At one point, Soon-Yi Previn, Woody Allen’s wife and the adopted sister of his children, emails Epstein with the subject line “Did you see this in The New York Times today?” “First time a guy wasn’t removed from his job right away due to the MeToo movement,” she wrote. “First time a network decided after an investigation to believe their investigation and the guy as opposed to the woman.” It’s not clear from the email what article she is talking about.
Allen and Previn appear to have been close friends with Epstein, and the #MeToo allegations were of personal interest. Ronan Farrow, whose Harvey Weinstein exposé was one of the major features of the movement, is also Allen’s estranged son — and his sister, Dylan, accused Allen of sexually abusing her when she was seven. In a 2017 Los Angeles Times article, she asked why the #MeToo movement had spared Allen.
Days later, Wolff wrote to Epstein: “I have a bad feeling about this new Woody round. It =ould pull him into the general Harvey pool of the despised and shunned. Cl=arly what Ronan and company are hoping for. I think Bannon may be right. T=is is not going to end until Trump goes down.”
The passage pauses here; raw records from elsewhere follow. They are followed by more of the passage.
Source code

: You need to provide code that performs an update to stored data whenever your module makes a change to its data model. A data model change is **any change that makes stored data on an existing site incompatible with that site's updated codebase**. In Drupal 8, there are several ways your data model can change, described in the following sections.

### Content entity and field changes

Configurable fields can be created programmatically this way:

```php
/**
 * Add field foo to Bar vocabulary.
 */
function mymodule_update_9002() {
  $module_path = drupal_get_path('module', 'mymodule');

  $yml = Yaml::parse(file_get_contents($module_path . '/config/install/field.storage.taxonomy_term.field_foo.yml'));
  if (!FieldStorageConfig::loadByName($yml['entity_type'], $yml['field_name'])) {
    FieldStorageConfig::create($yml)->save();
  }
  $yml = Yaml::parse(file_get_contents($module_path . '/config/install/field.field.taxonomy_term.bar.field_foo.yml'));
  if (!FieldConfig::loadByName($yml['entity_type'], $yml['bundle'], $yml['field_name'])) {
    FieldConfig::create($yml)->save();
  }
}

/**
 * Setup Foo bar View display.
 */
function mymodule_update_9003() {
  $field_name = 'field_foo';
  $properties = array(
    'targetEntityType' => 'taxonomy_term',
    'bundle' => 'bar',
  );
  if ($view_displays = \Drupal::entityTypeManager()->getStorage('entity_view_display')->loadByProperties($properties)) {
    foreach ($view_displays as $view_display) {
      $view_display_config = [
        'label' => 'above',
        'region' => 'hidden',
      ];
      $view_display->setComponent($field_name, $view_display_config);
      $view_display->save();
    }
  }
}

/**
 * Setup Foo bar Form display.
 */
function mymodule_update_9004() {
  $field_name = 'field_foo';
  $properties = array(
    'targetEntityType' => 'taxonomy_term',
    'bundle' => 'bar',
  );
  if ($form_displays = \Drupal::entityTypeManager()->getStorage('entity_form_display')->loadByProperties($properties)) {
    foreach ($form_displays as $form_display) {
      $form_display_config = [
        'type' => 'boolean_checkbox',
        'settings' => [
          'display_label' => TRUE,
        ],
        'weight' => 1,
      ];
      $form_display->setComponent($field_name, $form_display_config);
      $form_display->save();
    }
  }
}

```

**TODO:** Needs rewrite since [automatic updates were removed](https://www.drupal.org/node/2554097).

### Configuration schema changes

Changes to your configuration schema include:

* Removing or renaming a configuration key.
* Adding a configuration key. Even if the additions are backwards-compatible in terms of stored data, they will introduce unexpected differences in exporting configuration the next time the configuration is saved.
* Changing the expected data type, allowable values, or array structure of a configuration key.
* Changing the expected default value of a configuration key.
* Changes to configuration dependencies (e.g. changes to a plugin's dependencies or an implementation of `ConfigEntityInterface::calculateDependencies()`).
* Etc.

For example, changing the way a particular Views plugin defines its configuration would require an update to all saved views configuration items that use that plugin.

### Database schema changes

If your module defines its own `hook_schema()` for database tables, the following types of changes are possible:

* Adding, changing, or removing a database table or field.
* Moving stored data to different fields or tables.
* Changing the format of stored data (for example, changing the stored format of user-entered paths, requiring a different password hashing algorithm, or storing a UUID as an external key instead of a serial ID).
However briefly, it meant money no longer insulated the powerful
“Strange time,” Epstein replied. “I have two mo=e friends up to bat.” Wolff told Epstein those friends won’t be the last, and added, “Big names on the horizon: Michael Douglas, Larry Gagos=an, and still my favorite, Arthur Sulzberger.” In an earlier email, Epstein suggested that Bannon may have “outted” Sulzberger, but for what isn’t clear. “Pinch sulz your silver bullet,” he wrote.
On December 14th, 2017, Sulzberger announced he was stepping down as the publisher of The New York Times, handing the job off to his son. Epstein emailed Kathy Ruemmler and Landon Thomas that same day, two identical messages: “Sulzberger — told you.” (Thomas was a New York Times reporter Epstein had cultivated; Thomas had not only tipped off Epstein to another journalist’s book, he’d even solicited a $30,000 donation from Epstein to a Harlem charity.) As far as I know, Sulzberger has not been accused of wrongdoing.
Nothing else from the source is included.